They left the meeting feeling horrible and their hopes were down. They felt alone in this world of lupus, and they didn’t know where to turn. But they continued attending meetings and tried helping out when possible.

Soon their lives were to change again. Word got out that the head of the chapter was not running things smoothly, and eventually she was forced to resign. Sandi was asked to be vice president, and without hesitation, she accepted. She was eager to get her hands into something. Bill, on the other hand, said he was happy for her but worried just the same.

“Everyday she would wake up, and you wouldn’t know if it was going to be a good day or a bad day,” Bill said. “She might hurt too much to move from the bed, or she would be fine. I didn’t want the added pressure of the foundation to bog her down, but I knew it would make her happy.”

Soon Sandi was promoted to president. Bill helped out, doing everything he could to help the foundation.
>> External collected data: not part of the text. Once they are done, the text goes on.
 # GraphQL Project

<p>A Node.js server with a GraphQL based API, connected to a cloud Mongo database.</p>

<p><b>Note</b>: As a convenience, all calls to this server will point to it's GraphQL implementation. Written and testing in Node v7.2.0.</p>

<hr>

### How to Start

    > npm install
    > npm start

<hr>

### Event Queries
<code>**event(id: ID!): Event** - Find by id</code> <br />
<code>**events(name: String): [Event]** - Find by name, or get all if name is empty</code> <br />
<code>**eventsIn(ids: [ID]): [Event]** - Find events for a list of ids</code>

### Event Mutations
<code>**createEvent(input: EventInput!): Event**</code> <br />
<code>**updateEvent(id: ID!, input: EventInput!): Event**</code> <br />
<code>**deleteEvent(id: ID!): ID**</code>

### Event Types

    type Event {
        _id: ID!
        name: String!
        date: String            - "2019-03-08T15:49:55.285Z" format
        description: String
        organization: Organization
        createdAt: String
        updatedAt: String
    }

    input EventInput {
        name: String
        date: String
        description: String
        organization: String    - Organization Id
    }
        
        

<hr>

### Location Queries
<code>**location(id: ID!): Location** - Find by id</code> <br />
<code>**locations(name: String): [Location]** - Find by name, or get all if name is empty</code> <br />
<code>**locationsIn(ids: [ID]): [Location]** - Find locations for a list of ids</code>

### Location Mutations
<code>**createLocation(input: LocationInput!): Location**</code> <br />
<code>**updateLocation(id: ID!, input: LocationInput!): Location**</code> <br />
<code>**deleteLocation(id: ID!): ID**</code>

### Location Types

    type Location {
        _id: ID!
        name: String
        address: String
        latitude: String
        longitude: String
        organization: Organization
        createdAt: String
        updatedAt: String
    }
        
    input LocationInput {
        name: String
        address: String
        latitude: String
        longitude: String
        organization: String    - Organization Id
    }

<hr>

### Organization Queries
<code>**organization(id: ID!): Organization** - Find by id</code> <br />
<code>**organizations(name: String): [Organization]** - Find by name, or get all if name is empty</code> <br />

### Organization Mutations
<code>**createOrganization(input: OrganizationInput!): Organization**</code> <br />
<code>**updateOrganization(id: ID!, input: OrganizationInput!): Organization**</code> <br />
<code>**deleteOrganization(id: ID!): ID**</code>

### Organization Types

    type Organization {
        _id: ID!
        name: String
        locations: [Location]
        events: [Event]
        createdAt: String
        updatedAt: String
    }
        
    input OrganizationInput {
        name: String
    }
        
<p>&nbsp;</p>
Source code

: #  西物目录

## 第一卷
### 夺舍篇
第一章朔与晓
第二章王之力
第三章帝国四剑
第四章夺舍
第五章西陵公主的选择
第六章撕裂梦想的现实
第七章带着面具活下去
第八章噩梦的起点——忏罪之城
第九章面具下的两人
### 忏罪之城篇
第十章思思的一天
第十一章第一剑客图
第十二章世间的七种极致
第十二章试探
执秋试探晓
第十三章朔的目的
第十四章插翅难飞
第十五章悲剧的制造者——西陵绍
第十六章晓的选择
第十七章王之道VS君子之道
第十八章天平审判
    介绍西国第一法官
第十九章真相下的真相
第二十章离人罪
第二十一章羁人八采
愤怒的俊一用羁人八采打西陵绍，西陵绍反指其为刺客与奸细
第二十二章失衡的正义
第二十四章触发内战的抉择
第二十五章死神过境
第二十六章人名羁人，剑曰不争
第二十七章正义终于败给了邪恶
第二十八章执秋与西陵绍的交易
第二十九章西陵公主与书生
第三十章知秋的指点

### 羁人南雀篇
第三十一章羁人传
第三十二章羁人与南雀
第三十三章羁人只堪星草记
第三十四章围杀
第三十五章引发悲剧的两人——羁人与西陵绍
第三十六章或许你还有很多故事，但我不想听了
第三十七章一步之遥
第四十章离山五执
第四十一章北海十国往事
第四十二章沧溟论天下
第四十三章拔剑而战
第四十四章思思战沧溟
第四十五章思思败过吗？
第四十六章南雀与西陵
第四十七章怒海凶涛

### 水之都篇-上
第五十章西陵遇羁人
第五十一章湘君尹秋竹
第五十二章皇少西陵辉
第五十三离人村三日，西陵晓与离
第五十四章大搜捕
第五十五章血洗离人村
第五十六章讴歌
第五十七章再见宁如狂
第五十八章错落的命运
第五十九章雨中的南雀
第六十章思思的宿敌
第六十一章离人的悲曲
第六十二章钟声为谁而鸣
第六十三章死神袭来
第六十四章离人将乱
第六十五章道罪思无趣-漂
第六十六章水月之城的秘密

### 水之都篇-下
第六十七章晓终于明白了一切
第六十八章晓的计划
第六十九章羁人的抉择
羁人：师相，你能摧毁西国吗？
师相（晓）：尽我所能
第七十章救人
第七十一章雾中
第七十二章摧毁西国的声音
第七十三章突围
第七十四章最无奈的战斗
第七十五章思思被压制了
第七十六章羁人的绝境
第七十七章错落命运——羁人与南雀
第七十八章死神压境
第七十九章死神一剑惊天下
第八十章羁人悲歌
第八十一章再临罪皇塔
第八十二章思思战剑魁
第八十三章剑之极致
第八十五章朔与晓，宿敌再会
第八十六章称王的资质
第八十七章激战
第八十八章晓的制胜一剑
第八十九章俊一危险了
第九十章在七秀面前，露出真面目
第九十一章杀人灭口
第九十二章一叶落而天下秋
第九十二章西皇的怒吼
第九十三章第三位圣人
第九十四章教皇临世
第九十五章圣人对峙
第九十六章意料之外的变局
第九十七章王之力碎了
Their first project consisted of donating three books about lupus containing up-to-date information, funded by the Dunedin Women’s Club, to each library in 28 branches spread across Pinellas County.

“I had to get the right books out there,” Bill said.

From there, the activities escalated. Soon Bill found himself helping out with the foundation while he kept a full-time job as technical director in the control room at HSN. It was all worth it, he said. He just wanted to make sure his wife was happy.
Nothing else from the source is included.